Curtis orchestra in a celebratory mood
Sometimes a thank-you note just won't do. And so the Curtis Institute of Music dedicated Sunday night's Curtis Symphony Orchestra concert in Verizon Hall to Marguerite and H.F. "Gerry" Lenfest, whose philanthropic support of the school has eclipsed all before it.
Sometimes a thank-you note just won't do. And so the Curtis Institute of Music dedicated Sunday night's Curtis Symphony Orchestra concert in Verizon Hall to Marguerite and H.F. "Gerry" Lenfest, whose philanthropic support of the school has eclipsed all before it.
Having the orchestra do the honors was apt, since it was Gerry Lenfest, who is part-owner of the company that publishes The Inquirer and who is stepping down as board chair June 1, who ended Curtis' decades-old search for a proper orchestra rehearsal hall by rolling up his sleeves and building one. (The concert and gala earlier in the evening raised at least $830,000, before expenses, for Curtis' student assistance program.)
You could read symbolism into the offerings - celebration in Fireworks, written by Stravinsky as a wedding gift, and the opaque mysteries of a successful duo partnership in Penderecki's neo-Romantic Concerto doppio for Violin, Viola, and Orchestra.
Programmatic echoes stopped at Tchaikovsky's Symphony No. 6, whose meaning the composer never made clear.
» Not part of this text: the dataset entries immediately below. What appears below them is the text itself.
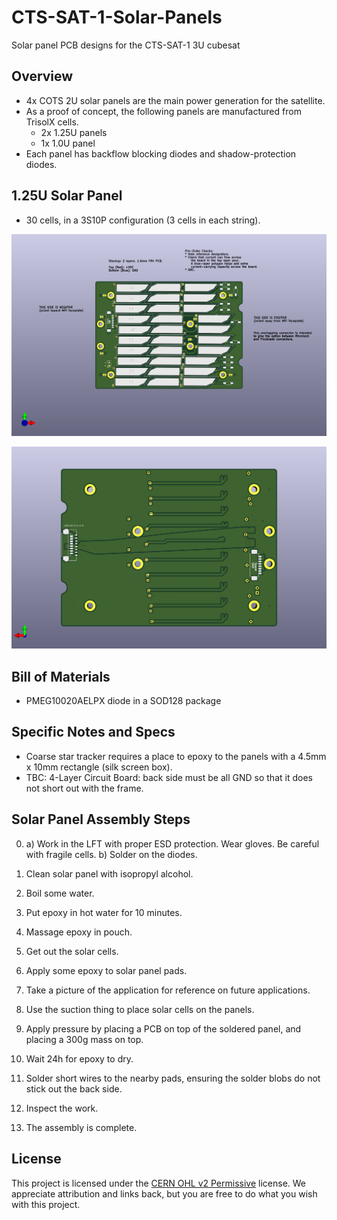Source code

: # CTS-SAT-1-Solar-Panels
Solar panel PCB designs for the CTS-SAT-1 3U cubesat

## Overview
* 4x COTS 2U solar panels are the main power generation for the satellite.
* As a proof of concept, the following panels are manufactured from TrisolX cells.
    * 2x 1.25U panels
    * 1x 1.0U panel
* Each panel has backflow blocking diodes and shadow-protection diodes.

## 1.25U Solar Panel

* 30 cells, in a 3S10P configuration (3 cells in each string).

![1.25U Solar Panel - Top](docs/Trisolx%20Solar%20Panel%20-%201.25U%20Top%20Render.png)

![1.25U Solar Panel - Bottom](docs/Trisolx%20Solar%20Panel%20-%201.25U%20Bottom%20Render.png)

## Bill of Materials
* PMEG10020AELPX diode in a SOD128 package

## Specific Notes and Specs
* Coarse star tracker requires a place to epoxy to the panels with a 4.5mm x 10mm rectangle (silk screen box).
* TBC: 4-Layer Circuit Board: back side must be all GND so that it does not short out with the frame.

## Solar Panel Assembly Steps
0.  a) Work in the LFT with proper ESD protection. Wear gloves. Be careful with fragile cells.
    b) Solder on the diodes.

1. Clean solar panel with isopropyl alcohol.
2. Boil some water.
3. Put epoxy in hot water for 10 minutes.
4. Massage epoxy in pouch.
5. Get out the solar cells.
6. Apply some epoxy to solar panel pads.
7. Take a picture of the application for reference on future applications.
8. Use the suction thing to place solar cells on the panels.
9. Apply pressure by placing a PCB on top of the soldered panel, and placing a 300g mass on top.
10. Wait 24h for epoxy to dry.
11. Solder short wires to the nearby pads, ensuring the solder blobs do not stick out the back side.
12. Inspect the work.
13. The assembly is complete. 

## License
This project is licensed under the [CERN OHL v2 Permissive](https://choosealicense.com/licenses/cern-ohl-p-2.0/) license. We appreciate attribution and links back, but you are free to do what you wish with this project.
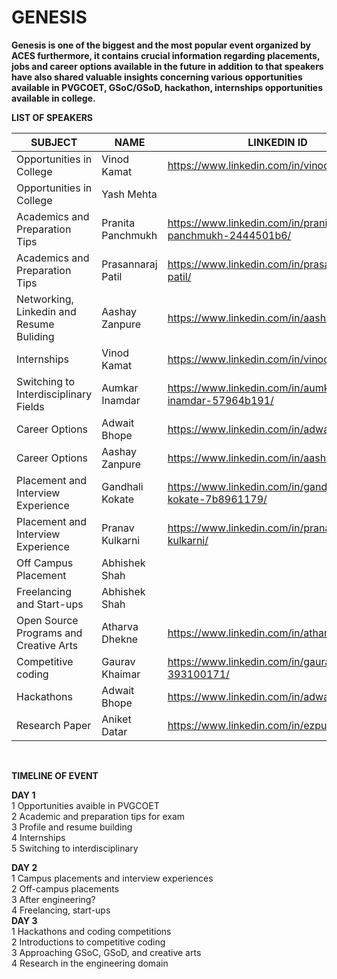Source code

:# GENESIS <br/>


**Genesis is one of the biggest and the most popular event organized by ACES furthermore, it contains crucial information regarding placements, jobs and career options available in the future in addition to that speakers have also shared valuable insights concerning various opportunities available in PVGCOET, GSoC/GSoD, hackathon, internships opportunities available in college.**<br/> 



**LIST OF SPEAKERS**<br/> 

| SUBJECT | NAME | LINKEDIN ID |
| --------------- | --------------- | --------------- |
| Opportunities in College | Vinod Kamat | https://www.linkedin.com/in/vinodkamat2607/ |
| Opportunities in College | Yash Mehta|  |
| Academics and Preparation Tips | Pranita Panchmukh | https://www.linkedin.com/in/pranita-panchmukh-2444501b6/ |
| Academics and Preparation Tips | Prasannaraj Patil| https://www.linkedin.com/in/prasannaraj-patil/ |
| Networking, Linkedin and Resume Buliding | Aashay Zanpure| https://www.linkedin.com/in/aashayzanpure/ |
| Internships | Vinod Kamat | https://www.linkedin.com/in/vinodkamat2607/ |
| Switching to Interdisciplinary Fields| Aumkar Inamdar | https://www.linkedin.com/in/aumkar-inamdar-57964b191/ |
| Career Options | Adwait Bhope | https://www.linkedin.com/in/adwaitbhope/ |
| Career Options | Aashay Zanpure | https://www.linkedin.com/in/aashayzanpure/ |
| Placement and Interview Experience | Gandhali Kokate | https://www.linkedin.com/in/gandhali-kokate-7b8961179/ |
| Placement and Interview Experience  | Pranav Kulkarni | https://www.linkedin.com/in/pranav-r-kulkarni/ |
| Off Campus Placement | Abhishek Shah |  |
| Freelancing and Start-ups | Abhishek Shah |  |
| Open Source Programs and Creative Arts | Atharva Dhekne | https://www.linkedin.com/in/atharvadhekne/ |
| Competitive coding  | Gaurav Khaimar | https://www.linkedin.com/in/gaurav-khairnar-393100171/ |
| Hackathons | Adwait Bhope | https://www.linkedin.com/in/adwaitbhope/ |
| Research Paper | Aniket Datar | https://www.linkedin.com/in/ezpuns/ |

<br/>


**TIMELINE OF EVENT** <br/>

**DAY 1**<br/>
1 Opportunities avaible in PVGCOET <br/>
2 Academic and preparation tips for exam <br/>
3 Profile and resume building <br/>
4 Internships <br/>
5 Switching to interdisciplinary <br/>

**DAY 2**<br/>
1 Campus placements and interview experiences <br/>
2 Off-campus placements <br/>
3 After engineering? <br/>
4 Freelancing, start-ups <br/>
**DAY 3**<br/>
1 Hackathons and coding competitions <br/>
2 Introductions to competitive coding <br/>
3 Approaching GSoC, GSoD, and creative arts <br/>
4 Research in the engineering domain <br/>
Conductor Ignat Solzhenitsyn was determined to make it a personal statement, however. His was an overwrought view of the piece, one that often failed to show the orchestra at its best. After years of having David Hayes prepare the Curtis orchestra before the guest conductor arrives, Curtis is now using conducting fellow Kensho Watanabe. Watanabe led a crisp account of the Stravinsky, and while it's impossible to discern what his counsel was in Tchaikovsky rehearsals, it must be said there was an occasional bout of struggle in this performance. Unreserved energy and a big sound were there, some of the polish not. Solzhenitsyn's over-the-top rubato introduced an enervating element, particularly in the last movement, where he whipped up phrasing right away rather than building tension over a long view.
Solzhenitsyn presided over a greater sense of order in Penderecki's stunning double concerto from 2012. Curtis president Roberto Díaz and 1991 graduate Benjamin Schmid were the viola and violin soloists - Díaz gorgeously bold, Schmid a more finely etched though no less impressive personality. There's something Straussian about the way the piece uses small chromatic cells to gain energy, or, when slowed down, to grow dreamy. The eerie cold of the high, opening harmonics gave way quickly to a persistent soulfulness. Penderecki covers a lot of emotional ground, and the closing sequence flowed with a lovely inevitability: a pensive timpani-double bass pulsing that builds, settles, and sends violin and viola ascending to a poignant resolution.
Penderecki's musical language is sourced - if disguised - so deeply in history that it irresistibly invites analysis. An emotional arc like this, however, is something you simply sense, and for which you feel grateful.